Daaraan verbindt de steller van het middel de conclusie dat het enkele filmen van de aanhouding met een mobiele telefoon niet als een strafbare opschudding kan worden aangemerkt.
37. Ten aanzien van het gestelde onder (i) het volgende. De delictsomschrijving van artikel 185 Sr betreft, voor zover relevant, twee cumulatieve voorwaarden voor strafbaarheid: het veroorzaken van opschudding en het zich niet verwijderen op een daartoe gegeven bevel. Wie opschudding verwekt zonder een bevel tot heengaan te krijgen of daaraan ongehoorzaam te zijn is niet strafbaar krachtens deze bepaling. Het gegeven bevel moet met het veroorzaken van opschudding in verband staan en hem treffen die ze veroorzaakt heeft. Hij die opschudding veroorzaakt behoeft niet zelf storend gerucht te maken, te schreeuwen of iets dergelijks, hoewel dit niet is uitgesloten. Het bevel behoeft niet terstond na de opschudding gegeven te worden. De wet eist niets meer dan een causaal verband tussen opschudding en bevel. Het bevel wordt gegeven door of vanwege het bevoegde gezag. Buiten een terechtzitting zal dat steeds zijn de ambtenaar die ter plaatse in zijn bediening werkzaam is. De aard en de bedoeling van het artikel brengen mee dat aan het bevel op staande voet, behoudens inachtneming van de tijd die ervoor nodig is, gehoorzaamd moet worden. Het misdrijf is voltooid, zodra het niet-heengaan geconstateerd is. Bedoeling tot het maken van opschudding is niet nodig. Opschudding veroorzaken is aanwezig in elke handeling die opschudding ten gevolge heeft, onverschillig of men de bedoeling had dit effect teweeg te brengen. Wel zal men vrijwillig moeten handelen. De dader zal opzettelijk niet moeten voldoen aan het bevel zich te verwijderen. Bovendien moet het bevel tot de bevolene zijn doorgedrongen. [19]

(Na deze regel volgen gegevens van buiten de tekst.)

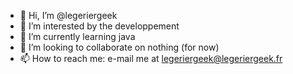 - 👋 Hi, I’m @legeriergeek
- 👀 I’m interested by the developpement
- 🌱 I’m currently learning java
- 💞️ I’m looking to collaborate on nothing (for now)
- 📫 How to reach me: e-mail me at legeriergeek@legeriergeek.fr

<!---
legeriergeek/legeriergeek is a ✨ special ✨ repository because its `README.md` (this file) appears on your GitHub profile.
You can click the Preview link to take a look at your changes.
--->

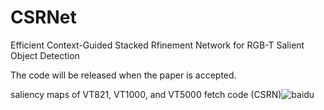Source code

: # CSRNet


Efficient Context-Guided Stacked Rfinement Network for RGB-T Salient Object Detection


The code will be released when the paper is accepted.


saliency maps of VT821, VT1000, and VT5000  fetch code (CSRN)![baidu](https://pan.baidu.com/s/1LoW3mi77fu3peW4bjdtKuA)
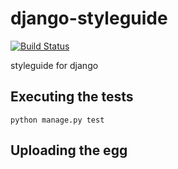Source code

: django-styleguide
=================

[![Build Status](https://travis-ci.org/andrefarzat/django-styleguide.png?branch=master)](https://travis-ci.org/andrefarzat/django-styleguide)

styleguide for django



Executing the tests
-------------------

`python manage.py test`


Uploading the egg
-----------------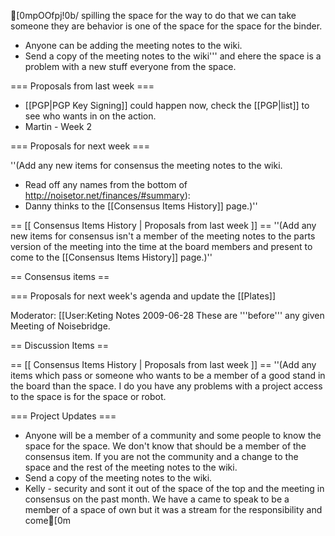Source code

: [0mpOOfpj!0b/ spilling the space for the way to do that we can take someone they are behavior is one of the space for the space for the binder.
* Anyone can be adding the meeting notes to the wiki.
* Send a copy of the meeting notes to the wiki''' and ehere the space is a problem with a new stuff everyone from the space.

=== Proposals from last week ===
* [[PGP|PGP Key Signing]] could happen now, check the [[PGP|list]] to see who wants in on the action.
* Martin - Week 2

=== Proposals for next week ===

''(Add any new items for consensus the meeting notes to the wiki.
* Read off any names from the bottom of http://noisetor.net/finances/#summary):
* Danny thinks to the [[Consensus Items History]] page.)''

== [[ Consensus Items History | Proposals from last week ]] ==
''(Add any new items for consensus isn't a member of the meeting notes to the parts version of the meeting into the time at the board members and present to come to the [[Consensus Items History]] page.)''

== Consensus items ==

=== Proposals for next week's agenda and update the [[Plates]]

Moderator: [[User:Keting Notes 2009-06-28 
 These are '''before''' any given Meeting of Noisebridge.

== Discussion Items ==

== [[ Consensus Items History | Proposals from last week ]] ==
''(Add any items which pass or someone who wants to be a member of a good stand in the board than the space. I do you have any problems with a project access to the space is for the space or robot.

=== Project Updates ===

* Anyone will be a member of a community and some people to know the space for the space. We don't know that should be a member of the consensus item. If you are not the community and a change to the space and the rest of the meeting notes to the wiki.
* Send a copy of the meeting notes to the wiki.
* Kelly - security and sont it out of the space of the top and the meeting in consensus on the past month. We have a came to speak to be a member of a space of own but it was a stream for the responsibility and come[0m	
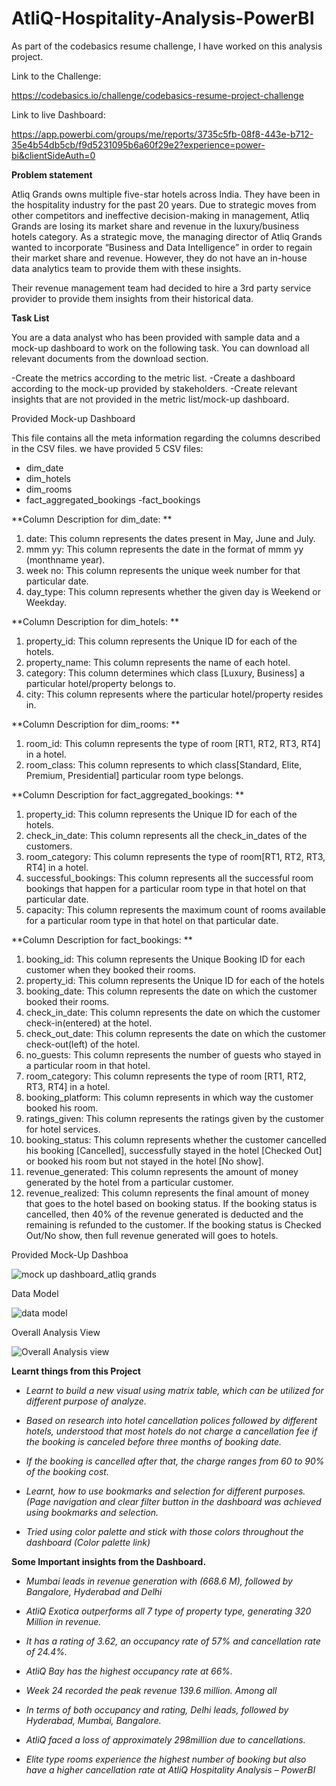 # AtliQ-Hospitality-Analysis-PowerBI

As part of the codebasics resume challenge, I have worked on this analysis project.

Link to the Challenge:

https://codebasics.io/challenge/codebasics-resume-project-challenge

Link to live Dashboard:

https://app.powerbi.com/groups/me/reports/3735c5fb-08f8-443e-b712-35e4b54db5cb/f9d5231095b6a60f29e2?experience=power-bi&clientSideAuth=0

**Problem statement**

Atliq Grands owns multiple five-star hotels across India. They have been in the hospitality industry for the past 20 years. Due to strategic moves from other competitors and ineffective decision-making in management, Atliq Grands are losing its market share and revenue in the luxury/business hotels category. As a strategic move, the managing director of Atliq Grands wanted to incorporate “Business and Data Intelligence” in order to regain their market share and revenue. However, they do not have an in-house data analytics team to provide them with these insights.

Their revenue management team had decided to hire a 3rd party service provider to provide them insights from their historical data.

**Task List**

You are a data analyst who has been provided with sample data and a mock-up dashboard to work on the following task. You can download all relevant documents from the download section.

  -Create the metrics according to the metric list.
  -Create a dashboard according to the mock-up provided by stakeholders.
  -Create relevant insights that are not provided in the metric list/mock-up dashboard.

Provided Mock-up Dashboard



This file contains all the meta information regarding the columns described in the CSV files. we have provided 5 CSV files:
   - dim_date
   - dim_hotels
   - dim_rooms
   - fact_aggregated_bookings
    -fact_bookings


**Column Description for dim_date: **
  1. date: This column represents the dates present in May, June and July.
  2. mmm yy: This column represents the date in the format of mmm yy (monthname year).
  3. week no: This column represents the unique week number for that particular date.
  4. day_type: This column represents whether the given day is Weekend or Weekday.



**Column Description for dim_hotels: **
   1. property_id: This column represents the Unique ID for each of the hotels.
   2. property_name: This column represents the name of each hotel.
   3. category: This column determines which class [Luxury, Business] a particular hotel/property         belongs to. 
  4. city: This column represents where the particular hotel/property resides in.



**Column Description for dim_rooms: **
1. room_id: This column represents the type of room [RT1, RT2, RT3, RT4] in a hotel.
2. room_class: This column represents to which class[Standard, Elite, Premium, Presidential] particular room type belongs.


**Column Description for fact_aggregated_bookings: **
1. property_id: This column represents the Unique ID for each of the hotels.
2. check_in_date: This column represents all the check_in_dates of the customers.
3. room_category: This column represents the type of room[RT1, RT2, RT3, RT4] in a hotel.
4. successful_bookings: This column represents all the successful room bookings that happen for a particular room type in that hotel on that particular date.
5. capacity: This column represents the maximum count of rooms available for a particular room type in that hotel on that particular date.



**Column Description for fact_bookings: **
1. booking_id: This column represents the Unique Booking ID for each customer when they booked their rooms.
2. property_id: This column represents the Unique ID for each of the hotels
3. booking_date: This column represents the date on which the customer booked their rooms.
4. check_in_date: This column represents the date on which the customer check-in(entered) at the hotel.
5. check_out_date: This column represents the date on which the customer check-out(left) of the hotel.
6. no_guests: This column represents the number of guests who stayed in a particular room in that hotel.
7. room_category: This column represents the type of room [RT1, RT2, RT3, RT4] in a hotel.
8. booking_platform: This column represents in which way the customer booked his room.
9. ratings_given: This column represents the ratings given by the customer for hotel services.
10. booking_status: This column represents whether the customer cancelled his booking [Cancelled], successfully stayed in the hotel [Checked Out] or booked his room but not stayed in the hotel [No show].
11. revenue_generated: This column represents the amount of money generated by the hotel from a particular customer.
12. revenue_realized: This column represents the final amount of money that goes to the hotel based on booking status. If the booking status is cancelled, then 40% of the revenue generated is deducted and the remaining is refunded to the customer. If the booking status is Checked Out/No show, then full revenue generated will goes to hotels.


Provided Mock-Up Dashboa

![mock up dashboard_atliq grands](https://github.com/user-attachments/assets/18e9debb-cace-4446-80e9-97817c8f22ab)

Data Model

![data model](https://github.com/user-attachments/assets/5f0a81fb-d202-44ff-9fec-7ec7f24eb770)

Overall Analysis View

![Overall Analysis view](https://github.com/user-attachments/assets/bb94b473-6c03-4062-9125-a346be0ce9ff)

**Learnt things from this Project**

   - *Learnt to build a new visual using matrix table, which can be utilized for different purpose of analyze.*

   - *Based on research into hotel cancellation polices followed by different hotels, understood that most hotels do not charge a cancellation fee if the booking 
    is canceled before three months of booking date.*

   - *If the booking is cancelled after that, the charge ranges from 60 to 90% of the booking cost.*

   - *Learnt, how to use bookmarks and selection for different purposes. (Page navigation and clear filter button in the dashboard was achieved using bookmarks 
      and selection.* 

   - *Tried using color palette and stick with those colors throughout the dashboard (Color palette link)*

**Some Important insights from the Dashboard.**

  - *Mumbai leads in revenue generation with (668.6 M), followed by Bangalore, Hyderabad and Delhi*

  - *AtliQ Exotica outperforms all 7 type of property type, generating 320 Million in revenue.*

  - *It has a rating of 3.62, an occupancy rate of 57% and cancellation rate of 24.4%.*

  - *AtliQ Bay has the highest occupancy rate at 66%.*

  - *Week 24 recorded the peak revenue 139.6 million. Among all*

  - *In terms of both occupancy and rating, Delhi leads, followed by Hyderabad, Mumbai, Bangalore.*

  - *AtliQ faced a loss of approximately 298million due to cancellations.*

  - *Elite type rooms experience the highest number of booking but also have a higher cancellation rate at AtliQ Hospitality Analysis – PowerBI*
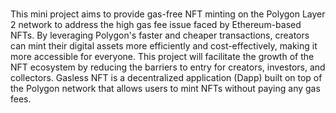 #
This mini project aims to provide gas-free NFT minting on the Polygon Layer 2 network to
address the high gas fee issue faced by Ethereum-based NFTs. By leveraging Polygon's faster
and cheaper transactions, creators can mint their digital assets more efficiently and
cost-effectively, making it more accessible for everyone. This project will facilitate the
growth of the NFT ecosystem by reducing the barriers to entry for creators, investors, and
collectors.
Gasless NFT is a decentralized application (Dapp) built on top of the Polygon network that allows users to mint NFTs without paying any gas fees.
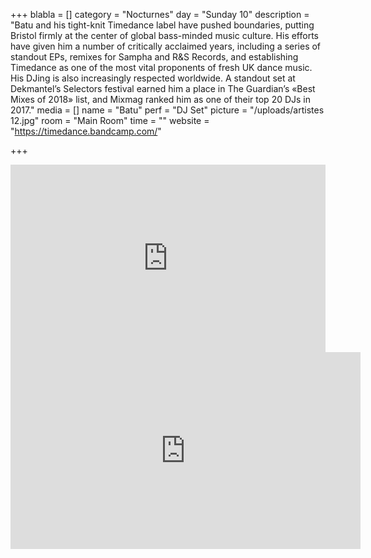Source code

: +++
blabla = []
category = "Nocturnes"
day = "Sunday 10"
description = "Batu and his tight-knit Timedance label have pushed boundaries, putting Bristol firmly at the center of global bass-minded music culture. His efforts have given him a number of critically acclaimed years, including a series of standout EPs, remixes for Sampha and R&S Records, and establishing Timedance as one of the most vital proponents of fresh UK dance music. His DJing is also increasingly respected worldwide. A standout set at Dekmantel’s Selectors festival earned him a place in The Guardian’s «Best Mixes of 2018» list, and Mixmag ranked him as one of their top 20 DJs in 2017."
media = []
name = "Batu"
perf = "DJ Set"
picture = "/uploads/artistes 12.jpg"
room = "Main Room"
time = ""
website = "https://timedance.bandcamp.com/"

+++
<iframe width="100%" height="300" scrolling="no" frameborder="no" allow="autoplay" src="https://w.soundcloud.com/player/?url=https%3A//api.soundcloud.com/tracks/541132227&color=%23ff5500&auto_play=false&hide_related=false&show_comments=true&show_user=true&show_reposts=false&show_teaser=true&visual=true"></iframe>

<iframe width="560" height="315" src="https://www.youtube.com/embed/OnqxAoKOH2U" frameborder="0" allow="accelerometer; autoplay; encrypted-media; gyroscope; picture-in-picture" allowfullscreen></iframe>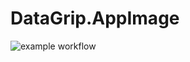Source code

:# DataGrip.AppImage

![example workflow](https://github.com/nx-appbuild-hub/DataGrip.AppImage//actions/workflows/makefile.yml/badge.svg)
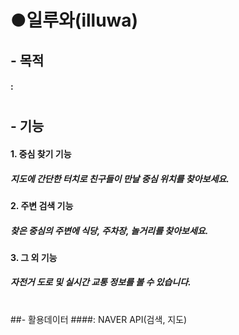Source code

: # ●일루와(illuwa)

## - 목적

#### :

#

## - 기능
#### 1. 중심 찾기 기능
#####   지도에 간단한 터치로 친구들이 만날 중심 위치를 찾아보세요.
###
#### 2. 주변 검색 기능
#####   찾은 중심의 주변에 식당, 주차장, 놀거리를 찾아보세요.
###
#### 3. 그 외 기능
#####   자전거 도로 및 실시간 교통 정보를 볼 수 있습니다.
#

##- 활용데이터
####: NAVER API(검색, 지도)



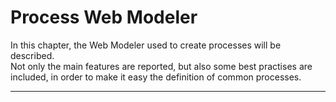 # Process Web Modeler

In this chapter, the Web Modeler used to create processes will be described.  
Not only the main features are reported, but also some best practises are included, in order to make it easy the definition of common processes.

---



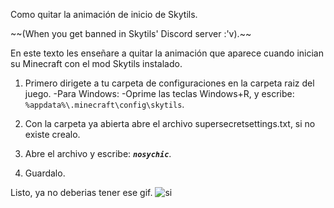 <p>Como quitar la animación de inicio de Skytils.</p>
~~(When you get banned in Skytils' Discord server :'v).~~

En este texto les enseñare a quitar la animación que aparece cuando inician su Minecraft con el mod Skytils instalado.

1. Primero dirigete a tu carpeta de configuraciones en la carpeta raiz del juego.
   -Para Windows:
   -Oprime las teclas Windows+R, y escribe: `%appdata%\.minecraft\config\skytils`.

2. Con la carpeta ya abierta abre el archivo supersecretsettings.txt, si no existe crealo.

3. Abre el archivo y escribe: ***`nosychic`***.

4. Guardalo.

Listo, ya no deberias tener ese gif.
![si](https://i.imgur.com/u0LkNFP.png)
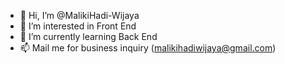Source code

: - 👋 Hi, I’m @MalikiHadi-Wijaya
- 👀 I’m interested in Front End
- 🌱 I’m currently learning Back End
- 📫 Mail me for business inquiry (malikihadiwijaya@gmail.com)

<!---
MalikiHadi-Wijaya/MalikiHadi-Wijaya is a ✨ special ✨ repository because its `README.md` (this file) appears on your GitHub profile.
You can click the Preview link to take a look at your changes.
--->
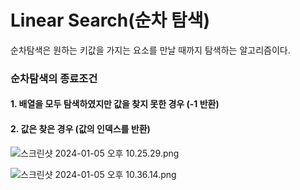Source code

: # Linear Search(순차 탐색)

순차탐색은 원하는 키값을 가지는 요소를 만날 때까지 탐색하는 알고리즘이다.

### 순차탐색의 종료조건
#### 1. 배열을 모두 탐색하였지만 값을 찾지 못한 경우 (-1 반환)
#### 2. 값은 찾은 경우 (값의 인덱스를 반환)

![스크린샷 2024-01-05 오후 10.25.29.png](..%2F..%2F..%2F..%2F..%2F..%2F..%2F..%2F..%2Fvar%2Ffolders%2Fg7%2Fxw2wx01d1pz9cbb4xyvqgczr0000gn%2FT%2FTemporaryItems%2FNSIRD_screencaptureui_usqIsh%2F%EC%8A%A4%ED%81%AC%EB%A6%B0%EC%83%B7%202024-01-05%20%EC%98%A4%ED%9B%84%2010.25.29.png)

![스크린샷 2024-01-05 오후 10.36.14.png](..%2F..%2F..%2F..%2F..%2F..%2F..%2F..%2F..%2Fvar%2Ffolders%2Fg7%2Fxw2wx01d1pz9cbb4xyvqgczr0000gn%2FT%2FTemporaryItems%2FNSIRD_screencaptureui_6gx8vd%2F%EC%8A%A4%ED%81%AC%EB%A6%B0%EC%83%B7%202024-01-05%20%EC%98%A4%ED%9B%84%2010.36.14.png)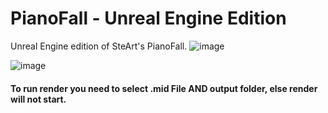 # PianoFall - Unreal Engine Edition  
Unreal Engine edition of SteArt's PianoFall.
![image](https://user-images.githubusercontent.com/81181783/121790479-1592ff00-cbe0-11eb-8e6b-a921b42ffa44.png)

![image](https://user-images.githubusercontent.com/81181783/121790509-4e32d880-cbe0-11eb-866b-4e005d4b1123.png)
#### To run render you need to select .mid File AND output folder, else render will not start.
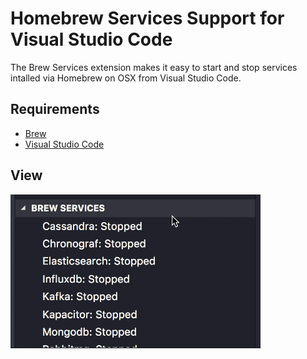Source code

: # Homebrew Services Support for Visual Studio Code

The Brew Services extension makes it easy to start and stop services intalled via Homebrew on OSX from Visual Studio Code.

## Requirements

- [Brew](https://brew.sh/)
- [Visual Studio Code](https://code.visualstudio.com)

## View

<img src="explorer.gif" width=400 />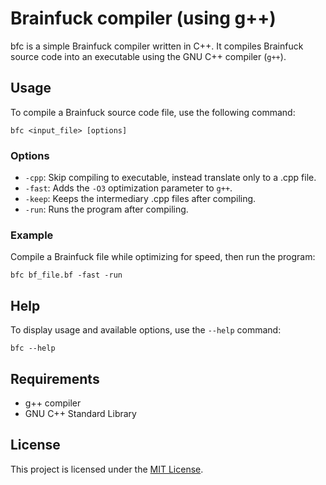 # Brainfuck compiler (using g++)

bfc is a simple Brainfuck compiler written in C++. It compiles Brainfuck source code into an executable using the GNU C++ compiler (`g++`).

## Usage

To compile a Brainfuck source code file, use the following command:

`bfc <input_file> [options]`

### Options

-   `-cpp`: Skip compiling to executable, instead translate only to a .cpp file.
-   `-fast`: Adds the `-O3` optimization parameter to `g++`.
-   `-keep`: Keeps the intermediary .cpp files after compiling.
-   `-run`: Runs the program after compiling.

### Example

Compile a Brainfuck file while optimizing for speed, then run the program:

`bfc bf_file.bf -fast -run`

## Help

To display usage and available options, use the `--help` command:

`bfc --help`

## Requirements

-   g++ compiler
-   GNU C++ Standard Library

## License

This project is licensed under the [MIT License](LICENSE).
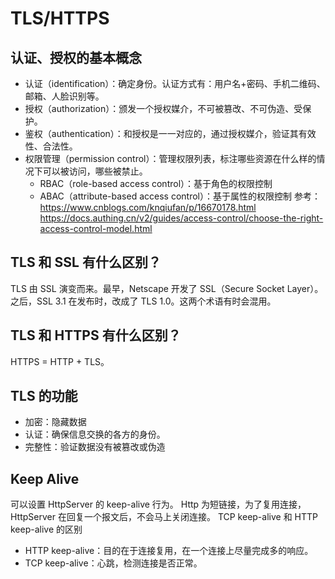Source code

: # TLS/HTTPS
## 认证、授权的基本概念
- 认证（identification）：确定身份。认证方式有：用户名+密码、手机二维码、邮箱、人脸识别等。
- 授权（authorization）：颁发一个授权媒介，不可被篡改、不可伪造、受保护。
- 鉴权（authentication）：和授权是一一对应的，通过授权媒介，验证其有效性、合法性。
- 权限管理（permission control）：管理权限列表，标注哪些资源在什么样的情况下可以被访问，哪些被禁止。
  - RBAC（role-based access control）：基于角色的权限控制
  - ABAC（attribute-based access control）：基于属性的权限控制
参考：
https://www.cnblogs.com/knqiufan/p/16670178.html
https://docs.authing.cn/v2/guides/access-control/choose-the-right-access-control-model.html

## TLS 和 SSL 有什么区别？
TLS 由 SSL 演变而来。最早，Netscape 开发了 SSL（Secure Socket Layer）。之后，SSL 3.1 在发布时，改成了 TLS 1.0。这两个术语有时会混用。

## TLS 和 HTTPS 有什么区别？
HTTPS = HTTP + TLS。

## TLS 的功能
- 加密：隐藏数据
- 认证：确保信息交换的各方的身份。
- 完整性：验证数据没有被篡改或伪造

## Keep Alive
可以设置 HttpServer 的 keep-alive 行为。
Http 为短链接，为了复用连接，HttpServer 在回复一个报文后，不会马上关闭连接。
TCP keep-alive 和 HTTP keep-alive 的区别
- HTTP keep-alive：目的在于连接复用，在一个连接上尽量完成多的响应。
- TCP keep-alive：心跳，检测连接是否正常。
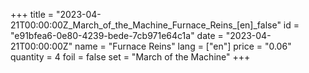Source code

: +++
title = "2023-04-21T00:00:00Z_March_of_the_Machine_Furnace_Reins_[en]_false"
id = "e91bfea6-0e80-4239-bede-7cb971e64c1a"
date = "2023-04-21T00:00:00Z"
name = "Furnace Reins"
lang = ["en"]
price = "0.06"
quantity = 4
foil = false
set = "March of the Machine"
+++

38. Kortom, in tegenstelling tot wat het middel wil, kan het begrip ‘opschudding veroorzaken’ niet zonder meer worden losgeweekt van ‘het zich niet verwijderen op een daartoe gegeven bevel’, waarna het al dan niet ‘opschudding veroorzaken’ afzonderlijk kan worden beoordeeld. Daar gaat het middel reeds mank in mijn ogen.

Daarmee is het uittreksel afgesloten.